FAJAR.CO.ID, MAKASSAR -- Beberapa hari terakhir, nama pendukung setia Jokowi, Silfester Matutina, terus menjadi buah bibir. Meskipun telah berstatus terpidana, namun ia tidak kunjung ditahan.
Asumsi bahwa pendiri Solidaritas Merah Putih (Solmet), organisasi relawan pendukung Jokowi itu, diduga memiliki beking kuat di belakangnya pun mendadak mengalir.
Bahkan, beredar poster pencarian sosok Silfester yang disebut-sebut sebagai buronan Kejari Jakarta Selatan.
Menanggapi riak-riak tersebut, Pengamat Hukum Pidana UIN Makassar, Dr.

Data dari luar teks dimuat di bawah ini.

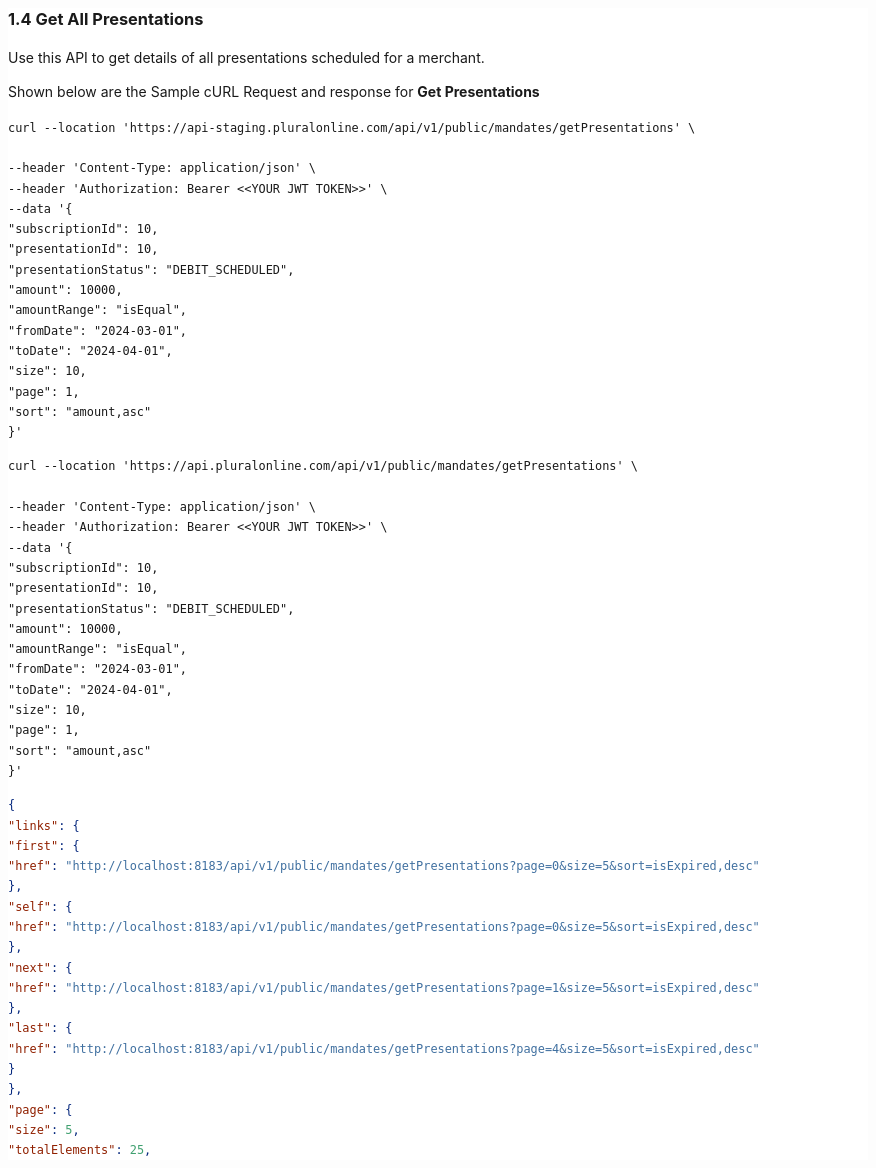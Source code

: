 ### 1.4 Get All Presentations

Use this API to get details of all presentations scheduled for a merchant.

Shown below are the Sample cURL Request and response for **Get Presentations**

```curl cURL Request for UAT
curl --location 'https://api-staging.pluralonline.com/api/v1/public/mandates/getPresentations' \

--header 'Content-Type: application/json' \
--header 'Authorization: Bearer <<YOUR JWT TOKEN>>' \
--data '{
"subscriptionId": 10,
"presentationId": 10,
"presentationStatus": "DEBIT_SCHEDULED",
"amount": 10000,
"amountRange": "isEqual",
"fromDate": "2024-03-01",
"toDate": "2024-04-01",
"size": 10,
"page": 1,
"sort": "amount,asc"
}' 
```
```curl cURL Request for PROD
curl --location 'https://api.pluralonline.com/api/v1/public/mandates/getPresentations' \

--header 'Content-Type: application/json' \
--header 'Authorization: Bearer <<YOUR JWT TOKEN>>' \
--data '{
"subscriptionId": 10,
"presentationId": 10,
"presentationStatus": "DEBIT_SCHEDULED",
"amount": 10000,
"amountRange": "isEqual",
"fromDate": "2024-03-01",
"toDate": "2024-04-01",
"size": 10,
"page": 1,
"sort": "amount,asc"
}' 
```
```json Sample Response
{
"links": {
"first": {
"href": "http://localhost:8183/api/v1/public/mandates/getPresentations?page=0&size=5&sort=isExpired,desc"
},
"self": {
"href": "http://localhost:8183/api/v1/public/mandates/getPresentations?page=0&size=5&sort=isExpired,desc"
},
"next": {
"href": "http://localhost:8183/api/v1/public/mandates/getPresentations?page=1&size=5&sort=isExpired,desc"
},
"last": {
"href": "http://localhost:8183/api/v1/public/mandates/getPresentations?page=4&size=5&sort=isExpired,desc"
}
},
"page": {
"size": 5,
"totalElements": 25,
```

Rahman Syamsuddin, mengatakan bahwa ada kelalaian pada kasus tersebut.
Ia merujuk pada ketentuan Pasal 270 KUHAP, pelaksanaan putusan pengadilan yang telah memperoleh kekuatan hukum tetap (inkracht van gewijsde) menjadi kewajiban Jaksa selaku eksekutor.
"Apabila terpidana seperti Silfester telah diputus bersalah dengan putusan yang inkrah, namun eksekusi belum dilaksanakan tanpa alasan yang sah menurut hukum, maka hal tersebut patut diduga sebagai bentuk kelalaian atau penyimpangan dari prosedur hukum acara pidana," kata Rahman kepada fajar.co.id, Senin (11/8/2025).
Secara yuridis, kata Rahman, terdapat beberapa faktor yang secara sah dapat menunda pelaksanaan eksekusi.
"Alasan kesehatan yang dibuktikan secara resmi melalui surat keterangan dokter yang berwenang," sebutnya.
Selain itu, ada pengajuan upaya hukum luar biasa seperti Peninjauan Kembali (PK) atau permohonan grasi, meskipun diungkapkan Rahman bahwa secara prinsip tidak menunda eksekusi.
"Pertimbangan keamanan atau teknis pelaksanaan yang objektif dan terukur," lanjutnya.